**Prompt**
Your task is to copy every line of the entries that holds the word "with".

※

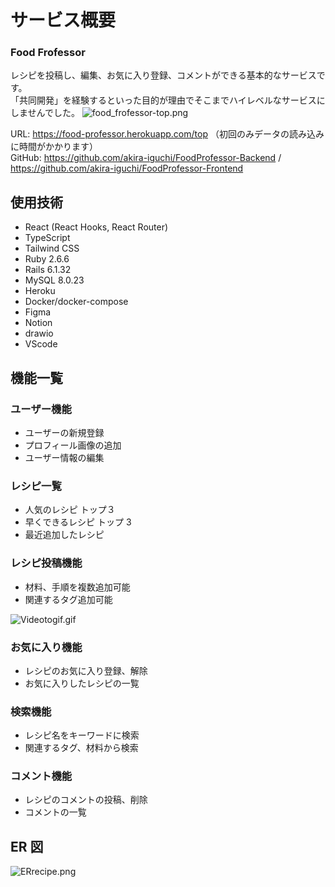 # サービス概要

### Food Frofessor

レシピを投稿し、編集、お気に入り登録、コメントができる基本的なサービスです。<br>
「共同開発」を経験するといった目的が理由でそこまでハイレベルなサービスにしませんでした。
![food_frofessor-top.png](https://qiita-image-store.s3.ap-northeast-1.amazonaws.com/0/848640/f9de6ff9-4f5b-f941-f34e-951d0b92e165.png)

URL: https://food-professor.herokuapp.com/top （初回のみデータの読み込みに時間がかかります）<br>
GitHub: https://github.com/akira-iguchi/FoodProfessor-Backend / https://github.com/akira-iguchi/FoodProfessor-Frontend

<h2>使用技術</h2>

- React (React Hooks, React Router)
- TypeScript
- Tailwind CSS
- Ruby 2.6.6
- Rails 6.1.32
- MySQL 8.0.23
- Heroku
- Docker/docker-compose
- Figma
- Notion
- drawio
- VScode

<h2>機能一覧</h2>

<h3>ユーザー機能</h3>

- ユーザーの新規登録
- プロフィール画像の追加
- ユーザー情報の編集

<h3>レシピ一覧</h3>

- 人気のレシピ トップ３
- 早くできるレシピ トップ 3
- 最近追加したレシピ

<h3>レシピ投稿機能</h3>

- 材料、手順を複数追加可能
- 関連するタグ追加可能

![Videotogif.gif](https://qiita-image-store.s3.ap-northeast-1.amazonaws.com/0/848640/25872a44-5f94-c275-b8c5-682224151fb9.gif)

<h3>お気に入り機能</h3>

- レシピのお気に入り登録、解除
- お気に入りしたレシピの一覧

<h3>検索機能</h3>

- レシピ名をキーワードに検索
- 関連するタグ、材料から検索

<h3>コメント機能</h3>

- レシピのコメントの投稿、削除
- コメントの一覧

## ER 図

![ERrecipe.png](https://qiita-image-store.s3.ap-northeast-1.amazonaws.com/0/848640/3ace1478-fb50-7a38-7b08-943cf730c622.png)
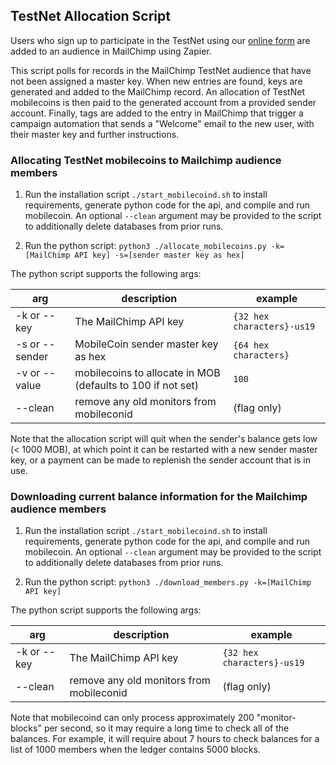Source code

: ## TestNet Allocation Script

Users who sign up to participate in the TestNet using our [online form](https://forms.gle/ULNjA6cMxCD5XNyT7) are added to an audience in MailChimp using Zapier.

This script polls for records in the MailChimp TestNet audience that have not been assigned a master key. When new entries are found, keys are generated and added to the MailChimp record. An allocation of TestNet mobilecoins is then paid to the generated account from a provided sender account. Finally, tags are added to the entry in MailChimp that trigger a campaign automation that sends a "Welcome" email to the new user, with their master key and further instructions.

### Allocating TestNet mobilecoins to Mailchimp audience members

1. Run the installation script `./start_mobilecoind.sh` to install requirements, generate python code for the api, and compile and run mobilecoin. An optional `--clean` argument may be provided to the script to additionally delete databases from prior runs.

1. Run the python script: `python3 ./allocate_mobilecoins.py -k=[MailChimp API key] -s=[sender master key as hex]`

The python script supports the following args:

arg | description | example
---- | ---- | ----
-k or --key | The MailChimp API key | `{32 hex characters}-us19`
-s or --sender | MobileCoin sender master key as hex | `{64 hex characters}`
-v or --value | mobilecoins to allocate in MOB (defaults to 100 if not set) | `100`
--clean | remove any old monitors from mobileconid | (flag only)

Note that the allocation script will quit when the sender's balance gets low (< 1000 MOB), at which point it can be restarted with a new sender master key, or a payment can be made to replenish the sender account that is in use.

### Downloading current balance information for the Mailchimp audience members

1. Run the installation script `./start_mobilecoind.sh` to install requirements, generate python code for the api, and compile and run mobilecoin. An optional `--clean` argument may be provided to the script to additionally delete databases from prior runs.

1. Run the python script: `python3 ./download_members.py -k=[MailChimp API key]`

The python script supports the following args:

arg | description | example
---- | ---- | ----
-k or --key | The MailChimp API key | `{32 hex characters}-us19`
--clean | remove any old monitors from mobileconid | (flag only)

Note that mobilecoind can only process approximately 200 "monitor-blocks" per second, so it may require a long time to check all of the balances. For example, it will require about 7 hours to check balances for a list of 1000 members when the ledger contains 5000 blocks.

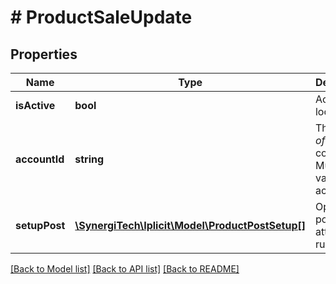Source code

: # # ProductSaleUpdate

## Properties

Name | Type | Description | Notes
------------ | ------------- | ------------- | -------------
**isActive** | **bool** | Active / locked. | [optional]
**accountId** | **string** | The *Chart of Account* code or id. Must be a valid sale account. | [optional]
**setupPost** | [**\SynergiTech\Iplicit\Model\ProductPostSetup[]**](ProductPostSetup.md) | Optional posting attribute rules | [optional]

[[Back to Model list]](../../README.md#models) [[Back to API list]](../../README.md#endpoints) [[Back to README]](../../README.md)
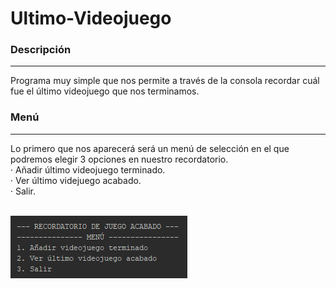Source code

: <h1> Ultimo-Videojuego </h1>
<h3> Descripción </h3> <hr>
Programa muy simple que nos permite a través de la consola recordar cuál fue el último videojuego que nos terminamos.

<h3> Menú </h3> <hr>
Lo primero que nos aparecerá será un menú de selección en el que podremos elegir 3 opciones en nuestro recordatorio. <br>
· Añadir último videojuego terminado. <br>
· Ver último videjuego acabado. <br>
· Salir. <br><br>

![](images/menu.png)





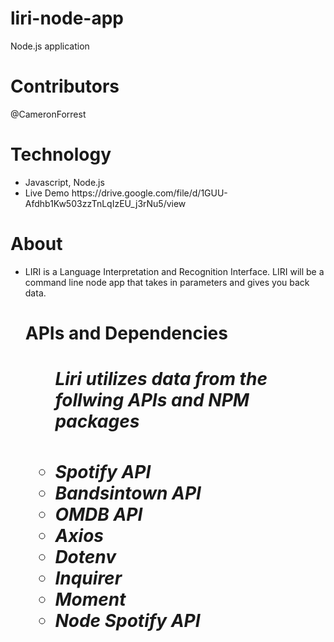 # liri-node-app
Node.js application
<h1>Contributors</h1>
<p>@CameronForrest</p>
<h1>Technology</h1>
<ul>
  <li>Javascript, Node.js </li>
  <li>Live Demo  https://drive.google.com/file/d/1GUU-Afdhb1Kw503zzTnLqIzEU_j3rNu5/view </li>
</ul>
<h1>About</h1>
<ul>
<li> LIRI is a Language Interpretation and Recognition Interface. LIRI will be a command line node app that takes in parameters and gives you back data.

<h1>APIs and Dependencies<h1>
<ul>
<h5>Liri utilizes data from the follwing APIs and NPM packages<h5>

  

<li>Spotify API
<li>Bandsintown API
<li>OMDB API
<li>Axios
<li>Dotenv
<li>Inquirer
<li>Moment
<li>Node Spotify API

※

**Solution for this task**
This script polls for records in the MailChimp TestNet audience that have not been assigned a master key. When new entries are found, keys are generated and added to the MailChimp record. An allocation of TestNet mobilecoins is then paid to the generated account from a provided sender account. Finally, tags are added to the entry in MailChimp that trigger a campaign automation that sends a "Welcome" email to the new user, with their master key and further instructions.
Note that the allocation script will quit when the sender's balance gets low (< 1000 MOB), at which point it can be restarted with a new sender master key, or a payment can be made to replenish the sender account that is in use.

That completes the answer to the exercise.